Its author, Abraham Mapu of Kovno (1808-1867), was a poor melammed who had by his own endeavors and without the help of a teacher raised himself to the level of a modern Hebrew pedagogue. He lived in two worlds, in the valley of tears, such as the ghetto presented during the reign of Nicholas, and in the radiant recollections of the far-off biblical past. The inspired dreamer, while strolling on the banks of the Niemen, among the hills which skirt the city of Kovno, was picturing to himself the luminous dawn of the Jewish nation. He published these radiant descriptions of ancient Judaea in the dismal year of the ”captured recruits.” [1] The youths of the ghetto, who had been poring over talmudic folios, fell eagerly upon this little book which breathed the perfumes of Sharon and Carmel. They read it in secret--to read a novel openly was not a safe thing in those days--, and their hearts expanded with rapture over the enchanting idyls of the time of King Hezekiah, the portrayal of tumultuous Jerusalem and peaceful Beth-lehem.
They sighed over the fate of the lovers Amnon and Tamar, and in their flight of imagination were carried far away from painful reality. The naive literary construction of the plot was of no consequence to the reader who tasted a novel for the first time in his life. The _navete_ of the plot was in keeping with the naive, artificially reproduced language of the prophet Isaiah and the biblical annals, which intensified the illusion of antiquity.
[Footnote 1: See on this expression above, p. 148 et seq.]
Several years after the publication of his ”Love of Zion,” when social currents had begun to stir Russian Jewry, Mapu began his five volume novel of contemporary life, under the t.i.tle _'Ayit Tzabua'_, ”The Speckled Bird,” or ”The Hypocrite” (1857-1869). In his naive diction, which is curiously out of harmony with the complex plot in sensational French style, the author pictures the life of an obscure Lithuanian townlet: the Kahal bosses who hide their misdeeds beneath the cloak of piety; the fanatical rabbis, the Tartuffes of the Pale of Settlement, who persecute the champions of enlightenment.
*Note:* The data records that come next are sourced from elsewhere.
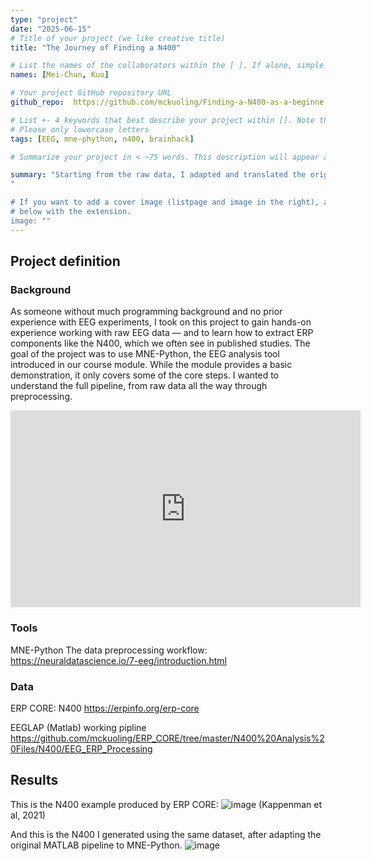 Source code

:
 ```yaml
---
type: "project"
date: "2025-06-15" 
# Title of your project (we like creative title)
title: "The Journey of Finding a N400"

# List the names of the collaborators within the [ ]. If alone, simple put your name within []
names: [Mei-Chun, Kuo]

# Your project GitHub repository URL
github_repo:  https://github.com/mckuoling/Finding-a-N400-as-a-beginne

# List +- 4 keywords that best describe your project within []. Note that the project summary also involves a number of key words. Those are listed on top of the [github repository](https://github.com/PSY6983-2021/project_template), click `manage topics`.
# Please only lowercase letters
tags: [EEG, mne-phython, n400, brainhack]

# Summarize your project in < ~75 words. This description will appear at the top of your page and on the list page with other projects..

summary: "Starting from the raw data, I adapted and translated the original EEGLAB (Matlab) script from ERP CORE into MNE-Python, making all the necessary modifications throughout the preprocessing pipeline to extract the N400.."
"

# If you want to add a cover image (listpage and image in the right), add it to your directory and indicate the name
# below with the extension.
image: ""
---
```

<!-- This is an html comment and this won't appear in the rendered page. You are now editing the "content" area, the core of your description. Everything that you can do in markdown is allowed below. We added a couple of comments to guide your through documenting your progress. -->

## Project definition

### Background

As someone without much programming background and no prior experience with EEG experiments, I took on this project to gain hands-on experience working with raw EEG data — and to learn how to extract ERP components like the N400, which we often see in published studies.
The goal of the project was to use MNE-Python, the EEG analysis tool introduced in our course module. While the module provides a basic demonstration, it only covers some of the core steps. I wanted to understand the full pipeline, from raw data all the way through preprocessing.

<iframe width="560" height="315" src="https://www.youtube.com/embed/PTYs_JFKsHI" frameborder="0" allow="accelerometer; autoplay; encrypted-media; gyroscope; picture-in-picture" allowfullscreen></iframe>

### Tools

MNE-Python
The data preprocessing workflow: https://neuraldatascience.io/7-eeg/introduction.html

### Data

ERP CORE: N400 
https://erpinfo.org/erp-core

EEGLAP (Matlab) working pipline
https://github.com/mckuoling/ERP_CORE/tree/master/N400%20Analysis%20Files/N400/EEG_ERP_Processing


## Results

This is the N400 example produced by ERP CORE:
![image](https://github.com/user-attachments/assets/ea8b3ee3-5c79-48b2-ba97-6636212f287d)
(Kappenman et al, 2021)

And this is the N400 I generated using the same dataset, after adapting the original MATLAB pipeline to MNE-Python.
![image](https://github.com/user-attachments/assets/f74fc291-fb35-4e99-a5a1-919038afb529)



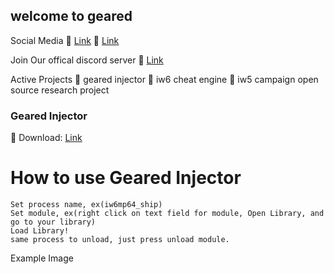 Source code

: 

## welcome to geared


Social Media
 <devops> [Link](https://www.twitter.com/reviveddev)
 <reeko> [Link](https://www.twitter.com/mrreekotv)
  
Join Our offical discord server
 [Link](https://discord.gg/4uekthy)

Active Projects
 geared injector
 iw6 cheat engine
 iw5 campaign open source research project


### Geared Injector

 Download: [Link](https://drive.google.com/open?id=1ufHBrBoZKnTKUP9SPPxDELzGpis_nTKP)

# How to use Geared Injector
```
Set process name, ex(iw6mp64_ship)
Set module, ex(right click on text field for module, Open Library, and go to your library)
Load Library!
same process to unload, just press unload module.
```
Example Image
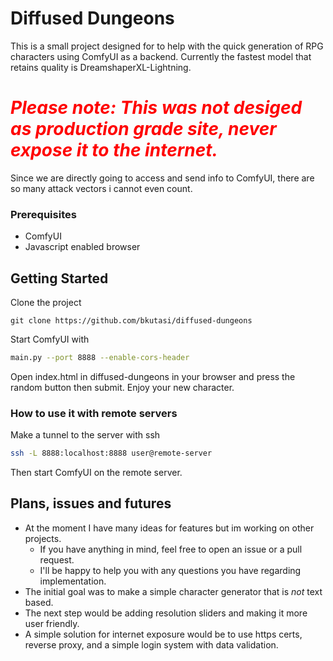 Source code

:# Diffused Dungeons

This is a small project designed for to help with the quick generation of RPG characters using ComfyUI as a backend. 
Currently the fastest model that retains quality is DreamshaperXL-Lightning.

# <span style="color:red"> *Please note: This was not desiged as production grade site, never expose it to the internet.* </span>
Since we are directly going to access and send info to ComfyUI, there are so many attack vectors i cannot even count.

### Prerequisites
- ComfyUI
- Javascript enabled browser

## Getting Started
Clone the project
```
git clone https://github.com/bkutasi/diffused-dungeons
```

Start ComfyUI with 
```bash
main.py --port 8888 --enable-cors-header
```

Open index.html in diffused-dungeons in your browser and press the random button then submit. Enjoy your new character.

### How to use it with remote servers
Make a tunnel to the server with ssh
```bash
ssh -L 8888:localhost:8888 user@remote-server
```

Then start ComfyUI on the remote server.


## Plans, issues and futures
- At the moment I have many ideas for features but im working on other projects.
    - If you have anything in mind, feel free to open an issue or a pull request.
    - I'll be happy to help you with any questions you have regarding implementation. 
- The initial goal was to make a simple character generator that is *not* text based.
- The next step would be adding resolution sliders and making it more user friendly.
- A simple solution for internet exposure would be to use https certs, reverse proxy, and a simple login system with data validation. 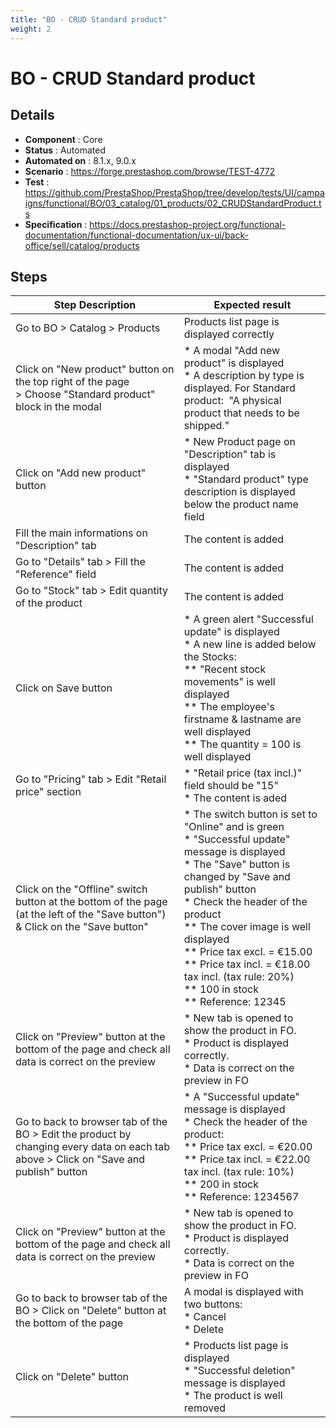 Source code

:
 ```yaml
---
title: "BO - CRUD Standard product"
weight: 2
---
```


# BO - CRUD Standard product
## Details
* **Component** : Core
* **Status** : Automated
* **Automated on** : 8.1.x, 9.0.x
* **Scenario** : https://forge.prestashop.com/browse/TEST-4772
* **Test** : https://github.com/PrestaShop/PrestaShop/tree/develop/tests/UI/campaigns/functional/BO/03_catalog/01_products/02_CRUDStandardProduct.ts
* **Specification** : https://docs.prestashop-project.org/functional-documentation/functional-documentation/ux-ui/back-office/sell/catalog/products

## Steps
| Step Description | Expected result |
| ----- | ----- |
| Go to BO > Catalog > Products | Products list page is displayed correctly |
| Click on "New product" button on the top right of the page > Choose "Standard product" block in the modal | * A modal "Add new product" is displayed<br> * A description by type is displayed. For Standard product:  "A physical product that needs to be shipped." |
| Click on "Add new product" button | * New Product page on "Description" tab is displayed<br> * "Standard product" type description is displayed below the product name field |
| Fill the main informations on "Description" tab | The content is added |
| Go to "Details" tab > Fill the "Reference" field | The content is added |
| Go to "Stock" tab > Edit quantity of the product | The content is added |
| Click on Save button | * A green alert "Successful update" is displayed<br> * A new line is added below the Stocks:<br> ** "Recent stock movements" is well displayed<br> ** The employee's firstname & lastname are well displayed<br> ** The quantity = 100 is well displayed |
| Go to "Pricing" tab > Edit "Retail price" section | * "Retail price (tax incl.)"  field should be "15"<br> * The content is aded |
| Click on the "Offline" switch button at the bottom of the page (at the left of the "Save button") & Click on the "Save button" | * The switch button is set to "Online" and is green<br> * "Successful update" message is displayed<br> * The "Save" button is changed by "Save and publish" button<br>* Check the header of the product<br> ** The cover image is well displayed<br> ** Price tax excl. = €15.00<br> ** Price tax incl. = €18.00 tax incl. (tax rule: 20%)<br> ** 100 in stock<br> ** Reference: 12345 |
| Click on "Preview" button at the bottom of the page and check all data is correct on the preview | * New tab is opened to show the product in FO.<br> * Product is displayed correctly.<br> * Data is correct on the preview in FO |
| Go to back to browser tab of the BO > Edit the product by changing every data on each tab above > Click on "Save and publish" button | * A "Successful update" message is displayed<br> * Check the header of the product:<br> ** Price tax excl. = €20.00<br> ** Price tax incl. = €22.00 tax incl. (tax rule: 10%)<br> ** 200 in stock<br> ** Reference: 1234567 |
| Click on "Preview" button at the bottom of the page and check all data is correct on the preview | * New tab is opened to show the product in FO.<br> * Product is displayed correctly.<br> * Data is correct on the preview in FO |
| Go to back to browser tab of the BO > Click on "Delete" button at the bottom of the page | A modal is displayed with two buttons:<br> * Cancel<br> * Delete |
| Click on "Delete" button | * Products list page is displayed<br> * "Successful deletion" message is displayed<br> * The product is well removed |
As an offset against these shadows of the past, Mapu lovingly paints the barely visible shoots of the new life, the _Maskil_, who strives to reconcile religion and science, the misty figure of the Jewish youth who goes to the Russian school in the hope of serving his people, the profiles of the Russian Jewish intellectuals, and the captains of industry from among the rising Jewish plutocracy.
Toward the end of his life Mapu returned to the historical novel, and in the ”Transgression of Samaria” (_Ashmat Shomron_, 1865) he attempted to draw a picture of ancient Hebrew life during the declining years of the Northern Kingdom. But this novel, appearing as it did at the height of the cultural movement, failed to produce the powerful effect of his _Ahabat Zion_, although its charming biblical diction enraptured the lovers of _Melitzah_. [1]
[Footnote 1: An imitation of the biblical Hebrew diction. Compare p.